Newspaper ad spending was out of whack in the reverse. People devoted 8 percent of their media time to reading the paper last year. But advertisers spent 20 percent of their budgets on the medium. Put another way: advertisers are spending an average of $288 to reach a household via the Internet, vs. $818 via newspapers.
But that is changing quickly, advertisers say. Brand advertisers are quickly trying to figure out their online strategies and how they can reach the most people with the fewest number of media outlets. And they need companies like Yahoo and AOL more than ever, because portals like Yahoo can help brand advertisers reach hundreds of millions of people much like a TV audience.
Brand advertisers have a problem with search because it has inherent limits in inventory. Search makes more sense for direct marketers. Brand advertisers want video and engaging content that they can wrap their logos around, and that content online is now with the television networks and the YouTubes of the world.
Yahoo certainly has engaging content. Among the top most visited Web sites, Yahoo's audience spent an average of three hours and 12 minutes with the site in March, according to Nielsen Online. AOL's audience spent nearly four hours on its site; and Google's visitors racked up only one hour and 15 minutes. Microsoft: 44 minutes. YouTube: 50 minutes.
Brand advertisers also want the reach without the uncertainty of a social network, where their brands can appear in an unsavory context.
"A lot of the newer sites like MySpace and Facebook prove that not everything that's important can be monetized, because they haven't proved to be major places for advertising yet," said David Hallerman, senior analyst at eMarketer. "People equate declining importance of portals with non-importance, but portals are important for brand advertisers because they get their most valuable reach and that's not going away."
"That's why we're so far from the end story on Yahoo even with Microsoft bowing out," he said.
Despite recent proclamations of a technology focus, Yahoo has always been a media company, or a cultural curator to the Internet. Its historical talent has been in aggregating content from across the Web and creating compelling destination sites around news, finance and entertainment that keep people coming back. Technology was more of the engine, rather than the driver.
Yahoo was also one of the first companies to promote a data-mining group designed to use all those virtual tracks people left across its network to pinpoint how, when and what type of brand advertisements they would respond to next. Of course, Google came along and proved more immediate value in search.
Now it's time for Yahoo to pick up the brand advertising story once again, helping to lift up pricing of sponsorships and branded campaigns.

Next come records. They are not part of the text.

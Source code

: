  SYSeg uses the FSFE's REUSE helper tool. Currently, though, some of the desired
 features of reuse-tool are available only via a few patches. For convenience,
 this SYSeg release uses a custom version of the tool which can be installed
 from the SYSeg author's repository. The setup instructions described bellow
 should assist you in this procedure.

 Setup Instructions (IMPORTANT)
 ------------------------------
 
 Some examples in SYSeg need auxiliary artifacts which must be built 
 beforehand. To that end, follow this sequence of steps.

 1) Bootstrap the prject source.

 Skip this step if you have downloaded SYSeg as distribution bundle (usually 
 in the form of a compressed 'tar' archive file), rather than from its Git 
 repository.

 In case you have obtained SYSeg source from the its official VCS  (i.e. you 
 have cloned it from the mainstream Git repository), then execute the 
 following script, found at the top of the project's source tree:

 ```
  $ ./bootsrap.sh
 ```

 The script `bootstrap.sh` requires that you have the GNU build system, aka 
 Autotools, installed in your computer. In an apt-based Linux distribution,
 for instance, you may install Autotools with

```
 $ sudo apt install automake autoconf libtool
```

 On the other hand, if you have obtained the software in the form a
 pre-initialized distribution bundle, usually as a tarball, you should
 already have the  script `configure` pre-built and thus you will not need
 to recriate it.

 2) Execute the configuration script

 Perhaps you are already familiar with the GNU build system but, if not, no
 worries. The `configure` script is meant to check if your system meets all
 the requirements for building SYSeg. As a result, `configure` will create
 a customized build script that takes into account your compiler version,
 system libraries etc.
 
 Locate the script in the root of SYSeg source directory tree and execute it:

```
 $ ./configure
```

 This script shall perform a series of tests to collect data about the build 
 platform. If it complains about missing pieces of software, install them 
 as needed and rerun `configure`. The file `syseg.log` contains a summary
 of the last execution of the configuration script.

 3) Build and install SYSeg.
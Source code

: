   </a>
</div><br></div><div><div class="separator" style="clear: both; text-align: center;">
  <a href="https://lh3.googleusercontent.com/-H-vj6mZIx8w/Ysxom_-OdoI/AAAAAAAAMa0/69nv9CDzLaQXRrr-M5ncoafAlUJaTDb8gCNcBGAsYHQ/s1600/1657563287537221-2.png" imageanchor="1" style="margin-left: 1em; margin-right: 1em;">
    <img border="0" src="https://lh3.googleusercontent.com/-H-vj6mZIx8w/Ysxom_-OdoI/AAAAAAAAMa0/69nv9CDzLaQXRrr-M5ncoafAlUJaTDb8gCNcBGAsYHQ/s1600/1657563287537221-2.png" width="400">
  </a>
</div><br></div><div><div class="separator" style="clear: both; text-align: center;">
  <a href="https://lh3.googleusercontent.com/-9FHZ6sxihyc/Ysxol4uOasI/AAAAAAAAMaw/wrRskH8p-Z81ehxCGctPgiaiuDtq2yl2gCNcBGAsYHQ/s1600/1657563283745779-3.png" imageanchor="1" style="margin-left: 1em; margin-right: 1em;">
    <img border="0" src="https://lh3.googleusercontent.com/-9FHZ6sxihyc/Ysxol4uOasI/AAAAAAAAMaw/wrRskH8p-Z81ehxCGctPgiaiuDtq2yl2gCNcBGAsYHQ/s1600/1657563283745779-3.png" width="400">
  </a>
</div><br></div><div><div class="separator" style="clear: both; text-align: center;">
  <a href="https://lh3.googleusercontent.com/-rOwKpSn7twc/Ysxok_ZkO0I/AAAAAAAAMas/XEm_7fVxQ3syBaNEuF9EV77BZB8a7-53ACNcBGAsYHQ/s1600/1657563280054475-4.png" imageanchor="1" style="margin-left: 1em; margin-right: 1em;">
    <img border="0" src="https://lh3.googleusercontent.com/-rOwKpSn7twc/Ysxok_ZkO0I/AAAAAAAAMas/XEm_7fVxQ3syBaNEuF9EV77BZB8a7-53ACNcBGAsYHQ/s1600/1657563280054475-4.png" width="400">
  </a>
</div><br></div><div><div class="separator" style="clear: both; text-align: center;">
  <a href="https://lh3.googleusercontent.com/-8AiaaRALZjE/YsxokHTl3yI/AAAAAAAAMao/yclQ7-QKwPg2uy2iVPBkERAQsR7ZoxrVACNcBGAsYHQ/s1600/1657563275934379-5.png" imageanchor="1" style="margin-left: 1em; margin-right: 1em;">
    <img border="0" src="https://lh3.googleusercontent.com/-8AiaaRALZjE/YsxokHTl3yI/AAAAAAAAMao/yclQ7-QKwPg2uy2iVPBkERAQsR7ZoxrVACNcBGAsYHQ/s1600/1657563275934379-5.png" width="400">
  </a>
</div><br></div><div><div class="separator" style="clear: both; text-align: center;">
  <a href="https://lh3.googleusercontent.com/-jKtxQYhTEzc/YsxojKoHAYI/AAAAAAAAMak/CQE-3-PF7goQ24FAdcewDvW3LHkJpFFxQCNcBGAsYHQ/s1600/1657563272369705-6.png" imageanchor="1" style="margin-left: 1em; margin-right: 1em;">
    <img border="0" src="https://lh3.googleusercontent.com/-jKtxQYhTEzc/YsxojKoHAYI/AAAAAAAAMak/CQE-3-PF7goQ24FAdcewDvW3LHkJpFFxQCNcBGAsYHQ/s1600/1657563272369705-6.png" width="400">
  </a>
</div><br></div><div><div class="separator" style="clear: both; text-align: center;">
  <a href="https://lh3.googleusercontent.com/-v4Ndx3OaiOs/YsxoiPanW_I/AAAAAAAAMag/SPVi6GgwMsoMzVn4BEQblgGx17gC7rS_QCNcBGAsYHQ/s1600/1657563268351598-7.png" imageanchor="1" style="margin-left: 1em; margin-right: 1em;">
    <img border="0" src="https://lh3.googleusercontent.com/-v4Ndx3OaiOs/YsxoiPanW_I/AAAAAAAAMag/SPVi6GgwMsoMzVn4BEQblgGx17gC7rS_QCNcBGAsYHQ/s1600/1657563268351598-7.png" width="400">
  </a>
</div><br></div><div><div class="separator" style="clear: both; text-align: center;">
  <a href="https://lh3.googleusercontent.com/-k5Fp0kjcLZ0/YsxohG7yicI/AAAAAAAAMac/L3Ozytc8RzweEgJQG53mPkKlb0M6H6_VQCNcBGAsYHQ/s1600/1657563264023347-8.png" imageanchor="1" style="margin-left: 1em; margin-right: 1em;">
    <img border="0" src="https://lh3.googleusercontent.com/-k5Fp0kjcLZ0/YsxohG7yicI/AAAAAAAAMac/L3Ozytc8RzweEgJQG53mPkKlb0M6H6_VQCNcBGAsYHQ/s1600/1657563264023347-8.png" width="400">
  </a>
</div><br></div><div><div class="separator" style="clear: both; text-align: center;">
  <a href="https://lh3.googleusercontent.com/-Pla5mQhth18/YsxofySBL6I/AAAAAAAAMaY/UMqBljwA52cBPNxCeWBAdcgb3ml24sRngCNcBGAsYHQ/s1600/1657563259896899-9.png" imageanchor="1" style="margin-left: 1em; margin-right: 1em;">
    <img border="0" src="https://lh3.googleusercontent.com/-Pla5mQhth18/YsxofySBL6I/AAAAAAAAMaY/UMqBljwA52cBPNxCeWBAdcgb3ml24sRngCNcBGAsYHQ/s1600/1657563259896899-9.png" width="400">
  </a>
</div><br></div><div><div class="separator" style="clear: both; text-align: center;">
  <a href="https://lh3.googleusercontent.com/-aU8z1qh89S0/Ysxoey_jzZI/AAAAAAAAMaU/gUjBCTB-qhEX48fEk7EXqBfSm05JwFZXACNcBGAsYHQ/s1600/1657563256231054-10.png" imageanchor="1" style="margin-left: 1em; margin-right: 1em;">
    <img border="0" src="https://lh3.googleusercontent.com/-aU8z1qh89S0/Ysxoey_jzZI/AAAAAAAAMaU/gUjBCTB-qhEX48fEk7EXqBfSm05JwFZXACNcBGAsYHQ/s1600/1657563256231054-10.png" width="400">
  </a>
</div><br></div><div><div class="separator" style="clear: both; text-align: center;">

Yahoo's former sales chief Wenda Harris Millard, who's now the IAB's chairperson and president of media for Martha Stewart Living Omnimedia, said it well at a recent IAB event: "We must educate one and all about the value our digital offerings provide marketers and not trade our advertising space like pork bellies."
In short, Jerry, it's all about the ads.
"Yahoo will rebound in a different form. They have to decide who are they talking to and what value they are adding. They still have a sales force plugged into agencies and Panama that seems to be working. It also has a new open model," Tobaccowala said.
"Everyone in Silicon Valley has a strange self-esteem problem, if they don't think they're hot, they think they're not," he added. "My sense is that internal Yahoo people don't think they're hot in this game."